Lowe's Motor Speedway owner Bruton Smith chastized the City of Concord and Cabarrus County yesterday, saying city and county officials are attempting to weasel out of a deal they made to pay him more than $80 million in incentives to keep the track in Concord and upgrade the facility.
Smith says the deal requires that he be compensated for major road improvements around Lowe’s Motor Speedway within two to three years. But local officials said recently that they may need as much as 40 years to pay him back, a timetable Smith said claims was never discussed.
He called anyone advocating a 40-year payback plan “a liar and a cheat,” adding “somebody in Concord is trying to undo what they agreed to. I'm being the victim all over again, (and) we're not going to remotely consider anything other than two to three years.”
As a result of the latest dispute, Smith said he may not undertake a promised $200 million in upgrades to the speedway, after all. He also said his lawyers are investigating possible fraud, while declining to give specifics.
Cabarrus County Commission Chairman Jay White said Smith is being unreasonable, adding, “To expect the city and county to pay that amount of money in a two to three-year period is unheard of. I certainly didn't obligate the county for that amount for that period of time.”
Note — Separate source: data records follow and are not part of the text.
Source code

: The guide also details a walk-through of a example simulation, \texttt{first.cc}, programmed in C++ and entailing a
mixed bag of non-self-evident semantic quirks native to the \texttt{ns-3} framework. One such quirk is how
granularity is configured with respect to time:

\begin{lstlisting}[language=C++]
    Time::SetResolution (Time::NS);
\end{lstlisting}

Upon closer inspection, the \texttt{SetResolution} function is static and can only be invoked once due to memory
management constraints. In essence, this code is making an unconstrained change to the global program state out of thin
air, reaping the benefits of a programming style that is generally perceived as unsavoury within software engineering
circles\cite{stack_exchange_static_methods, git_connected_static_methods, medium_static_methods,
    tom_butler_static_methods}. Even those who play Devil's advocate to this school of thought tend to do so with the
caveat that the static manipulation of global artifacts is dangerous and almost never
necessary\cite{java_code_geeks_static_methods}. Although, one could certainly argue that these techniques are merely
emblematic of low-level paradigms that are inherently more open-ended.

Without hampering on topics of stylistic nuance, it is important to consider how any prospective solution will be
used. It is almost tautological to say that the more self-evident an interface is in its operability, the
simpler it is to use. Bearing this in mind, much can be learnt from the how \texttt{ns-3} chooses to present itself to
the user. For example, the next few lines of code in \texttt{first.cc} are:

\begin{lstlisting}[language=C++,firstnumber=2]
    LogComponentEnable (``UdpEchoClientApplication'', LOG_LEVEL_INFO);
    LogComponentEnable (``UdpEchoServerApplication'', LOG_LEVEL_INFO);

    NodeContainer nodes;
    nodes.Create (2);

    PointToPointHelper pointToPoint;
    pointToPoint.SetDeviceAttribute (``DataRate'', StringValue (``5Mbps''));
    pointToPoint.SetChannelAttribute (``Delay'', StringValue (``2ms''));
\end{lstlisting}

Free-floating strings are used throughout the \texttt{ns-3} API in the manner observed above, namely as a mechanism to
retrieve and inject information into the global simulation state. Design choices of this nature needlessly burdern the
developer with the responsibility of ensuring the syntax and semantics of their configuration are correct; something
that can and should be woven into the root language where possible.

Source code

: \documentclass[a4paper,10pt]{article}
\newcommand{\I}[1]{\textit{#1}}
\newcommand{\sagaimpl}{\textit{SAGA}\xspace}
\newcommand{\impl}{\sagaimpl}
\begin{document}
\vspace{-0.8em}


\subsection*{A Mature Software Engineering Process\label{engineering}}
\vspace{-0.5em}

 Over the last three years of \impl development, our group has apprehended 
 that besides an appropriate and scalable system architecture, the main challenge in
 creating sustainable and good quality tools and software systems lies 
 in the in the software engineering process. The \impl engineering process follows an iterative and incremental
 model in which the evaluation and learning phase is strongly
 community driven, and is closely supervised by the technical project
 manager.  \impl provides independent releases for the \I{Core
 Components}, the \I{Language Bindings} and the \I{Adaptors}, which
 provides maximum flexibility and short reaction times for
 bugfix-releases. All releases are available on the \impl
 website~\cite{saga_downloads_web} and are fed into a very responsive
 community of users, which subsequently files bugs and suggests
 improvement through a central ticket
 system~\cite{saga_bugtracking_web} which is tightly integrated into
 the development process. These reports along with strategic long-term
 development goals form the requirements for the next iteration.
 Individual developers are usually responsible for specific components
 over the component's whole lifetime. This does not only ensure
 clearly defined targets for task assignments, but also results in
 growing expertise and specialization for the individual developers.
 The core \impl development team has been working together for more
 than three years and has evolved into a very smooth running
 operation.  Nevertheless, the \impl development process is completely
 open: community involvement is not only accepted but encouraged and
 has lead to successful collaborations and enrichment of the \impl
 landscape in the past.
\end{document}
Smith's latest dustup is not the only racing-related item on the financial page this week, after reports surfaced that the price tag for NASCAR’s new Hall of Fame is on the rise.
Planners presented a proposal to Charlotte City Council yesterday, requesting an extra $32-million for better exhibits, increased energy efficiency and unexpected increases in construction costs. If approved, the new cost of the project would top $195 million; to be paid for with a combination of hospitality taxes, loans and money generated by land sales.
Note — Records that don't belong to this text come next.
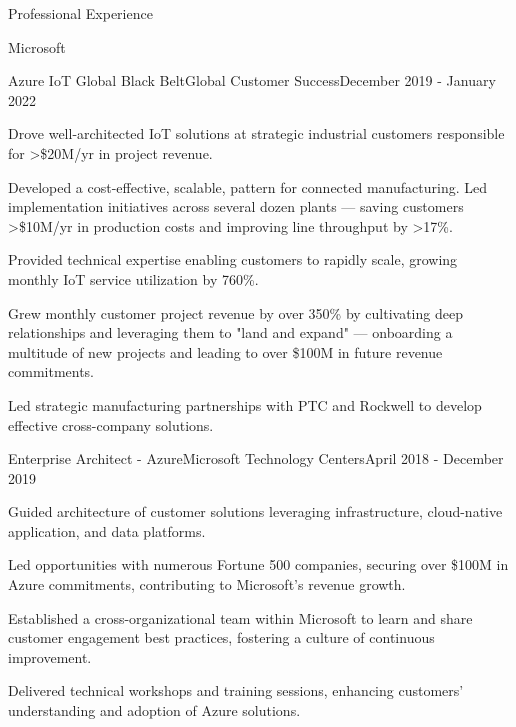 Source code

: \documentclass{resume} %
\begin{document}
\begin{rSection}{Professional Experience}
\begin{rCompany}{Microsoft}{}{}
    \begin{rSubSubsection}{Azure IoT Global Black Belt}{Global Customer Success}{December 2019 - January 2022}
        \item Drove well-architected IoT solutions at strategic industrial customers responsible for >\$20M/yr in project revenue. 
        \item Developed a cost-effective, scalable, pattern for connected manufacturing. Led implementation initiatives across several dozen plants --- saving customers >\$10M/yr in production costs and improving line throughput by >17\%. 
        \item Provided technical expertise enabling customers to rapidly scale, growing monthly IoT service utilization by 760\%.
        \item Grew monthly customer project revenue by over 350\% by cultivating deep relationships and leveraging them to "land and expand" --- onboarding a multitude of new projects and leading to over \$100M in future revenue commitments.\
        \item Led strategic manufacturing partnerships with PTC and Rockwell to develop effective cross-company solutions.
    \end{rSubSubsection}
    
    \begin{rSubSubsection}{Enterprise Architect - Azure}{Microsoft Technology Centers}{April 2018 - December 2019}
        \item Guided architecture of customer solutions leveraging infrastructure, cloud-native application, and data platforms.
        \item Led opportunities with numerous Fortune 500 companies, securing over \$100M in Azure commitments, contributing to Microsoft's revenue growth.
        \item Established a cross-organizational team within Microsoft to learn and share customer engagement best practices, fostering a culture of continuous improvement.
        \item Delivered technical workshops and training sessions, enhancing customers' understanding and adoption of Azure solutions.
    \end{rSubSubsection}
  \end{rCompany}


\end{rSection}
\end{document}
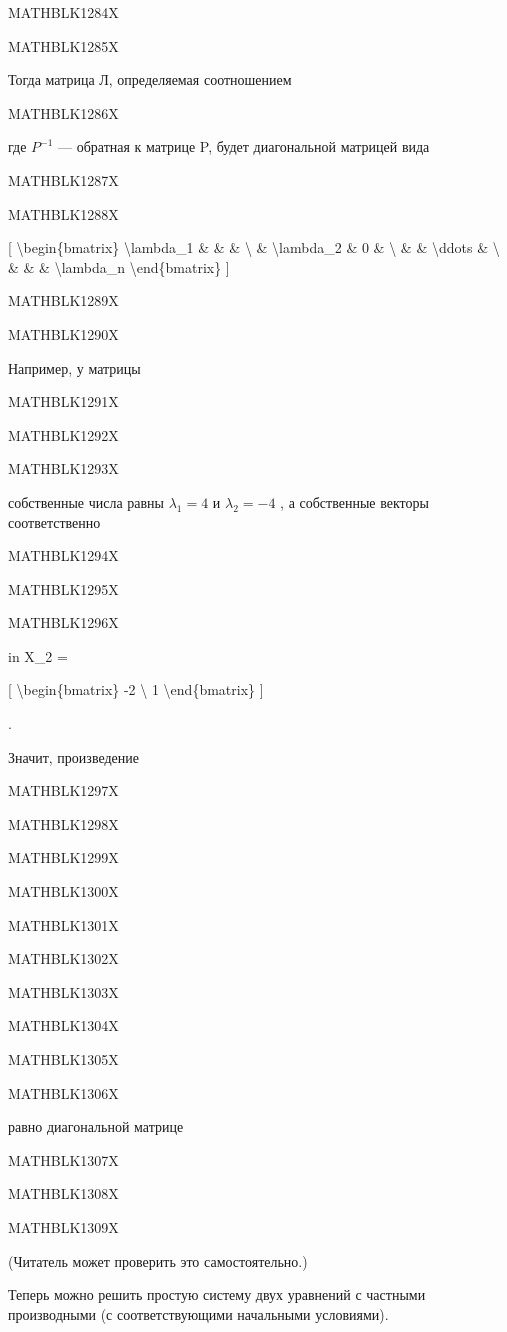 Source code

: \documentclass[
]{article}
\begin{document}
{{{MATHBLK1284X

MATHBLK1285X

Тогда матрица Л, определяемая соотношением

MATHBLK1286X

где \(P^{-1}\) --- обратная к матрице P, будет диагональной матрицей
вида

MATHBLK1287X

MATHBLK1288X

{[} \textbackslash begin\{bmatrix\} \textbackslash lambda\_1 \& \& \&
\textbackslash{} \& \textbackslash lambda\_2 \& 0 \& \textbackslash{} \&
\& \textbackslash ddots \& \textbackslash{} \& \& \&
\textbackslash lambda\_n \textbackslash end\{bmatrix\} {]}

MATHBLK1289X

MATHBLK1290X

Например, у матрицы

MATHBLK1291X

MATHBLK1292X

MATHBLK1293X

собственные числа равны \(\lambda_ 1 = 4\) и \(\lambda_2 = -4\) , а
собственные векторы соответственно

MATHBLK1294X

MATHBLK1295X

MATHBLK1296X

in X\_2 =

{[} \textbackslash begin\{bmatrix\} -2 \textbackslash{} 1
\textbackslash end\{bmatrix\} {]}

.

Значит, произведение

MATHBLK1297X

MATHBLK1298X

MATHBLK1299X

MATHBLK1300X

MATHBLK1301X

MATHBLK1302X

MATHBLK1303X

MATHBLK1304X

MATHBLK1305X

MATHBLK1306X

равно диагональной матрице

MATHBLK1307X

MATHBLK1308X

MATHBLK1309X

(Читатель может проверить это самостоятельно.)

Теперь можно решить простую систему двух уравнений с частными
производными (с соответствующими начальными условиями).

}}}
\end{document}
The council is set to vote on the request later this month, but several members criticized the increase yesterday, questioning how the original cost estimates could have been so far off. In addition, some council members say that the Hall’s other partners -- Bank of America, Wachovia and NASCAR – should do their share to help cover the overrun. The Hall’s Executive Director, Winston Kelley, said $17 million of the additional $32 million will go toward more interactive displays and exhibits, making the Hall more attractive to fans.